HL Deb 29 October 1952 vol 178 cc1066-8

2.57 p.m.

LORD VANSITTART

My Lords, I beg to ask the Question which stands in my name on the Order Paper.

[The Question was as follows:

To ask Her Majesty's Government whether, in view of the assurance given in this House on 15th July that refugees could count the full protection of our courts. Messrs. Sychev and Ogorodnev have now been asked to leave this country; and whether the Foreign Office will take the elementary precaution, before granting any further permits for Soviet or satellite representatives to exceed the 25-mile radius, of ascertaining the real purpose of such excursions.]

THE PARLIAMENTARY UNDER-SECRETARY OF STATE FOR FOREIGN AFFAIRS (THE MARQUESS OF READING)

My Lords, I have received reports about the recent visits of officials of the Soviet Embassy to Derby and Bradford. These visits are a matter of public concern and have caused alarm among the refugees from Eastern Europe living there. I accordingly requested the Soviet Chargé d'Affaires to call, and I have drawn his attention to the highly undesirable nature of these activities. I trust that these representations will be effective.
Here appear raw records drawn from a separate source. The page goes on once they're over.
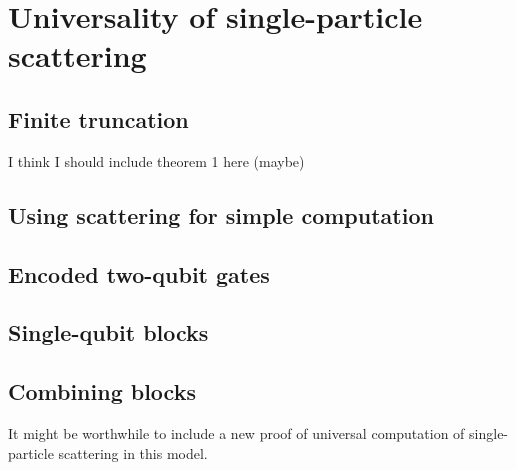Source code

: \documentclass[../thesis-main/thesis-main]{subfiles}
\begin{document}
\chapter{Universality of single-particle scattering}

\section{Finite truncation}

I think I should include theorem 1 here (maybe)

\section{Using scattering for simple computation}


\section{Encoded two-qubit gates}
\section{Single-qubit blocks}
\section{Combining blocks}

It might be worthwhile to include a new proof of universal computation of single-particle scattering in this model.
\end{document}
The answer I gave in your Lordships' House on July 15 still applies. And I repeat that refugees are in no sense obliged to entertain such approaches, let alone yield to them, and should report to the police any cases in which they consider that improper pressure is being exercised on them. I would also repeat that refugees resident in this country can rest assured that they have the full protection of our courts and that no foreign authority can by arbitrary action force them to leave this country against their will.

LORD VANSITTART

My Lords, when the noble Marquess gave me that assurance about the protection of our courts on July 15, I presumed he realised that such an assurance is quite inoperative when the transgressors are members of a foreign Embassy, because there is no court that has jurisdiction over them. Therefore, in such a case as this the assurance is quite illusory. I should also like to ask the noble Marquess whether he realises that this kind of thing is going on the whole time. I have here in my pocket details of another three or four such cases. The scandal is a very grave one. These people live in considerable apprehension, and I would ask him again whether more effective steps cannot be taken to remedy this situation.

THE MARQUESS OF READING

My Lords, I confess that I had rather hoped the noble Lord would share my view that in the circumstances it would be right and proper, before pursuing the matter further, to see what was the effect of the representations made to the Soviet Chargé d'Affaires. I hope that these representations may not prove wholly ineffective.

LORD VANSITTART

My Lords, I propose to send to the noble Marquess a collection of other cases of intimidation which have taken place in this country since he last gave me that assurance. If there are any further cases after the notice which he served on the Soviet Chargé d'Affaires, I shall be compelled to raise the matter again in a more serious form in your Lordships' House.

THE MARQUESS OF READING

My Lords, the noble Lord must not take it that we do not know of any cases. I have said that we know of these cases, and they are the kind of cases upon which my conversation with the Soviet Chargé d'Affaires was conducted. As regards the rather admonitory remark with which he finished—I was going to say his question, but I think I may say his speech, all I will say is that if he thinks fit to raise this matter, after having seen whether the present representations have any effect, of course, I shall be delighted to discuss the matter with him.

LORD VANSITTART

My Lords, the noble Marquess has not, in any case, answered the second part of my question. May I have an answer to that?

THE MARQUESS OF READING

My Lords, as regards these two individuals, there is at the present moment no evidence on which we could ask for their recall. As regards the question of permits, the noble Lord, if I may say so, is not quite accurate in referring to permits. It is not a question of permits. It is a question of those members of the Soviet Embassy who desire to move outside the twenty-five miles radius notifying the Foreign Office that they desire so to do. That notification does not call for any statement as to the purpose of a particular journey. Before the noble Lord puts a supplementary on that, I would ask him to bear carefully in mind that the regulations which we have made in that regard are similar to the ones which are applicable to the members of our Embassy in Moscow.

LORD VANSITTART

My Lords, is not such a limitation quite ineffective, if a man has only to ask for a permit and can go off and do something highly undesirable, like this episode in Bradford, which does not stand alone—there are heaps going on in other towns?

THE MARQUESS OF READING

My Lords, it is not wholly ineffective, because it enables us to know that the man has gone there.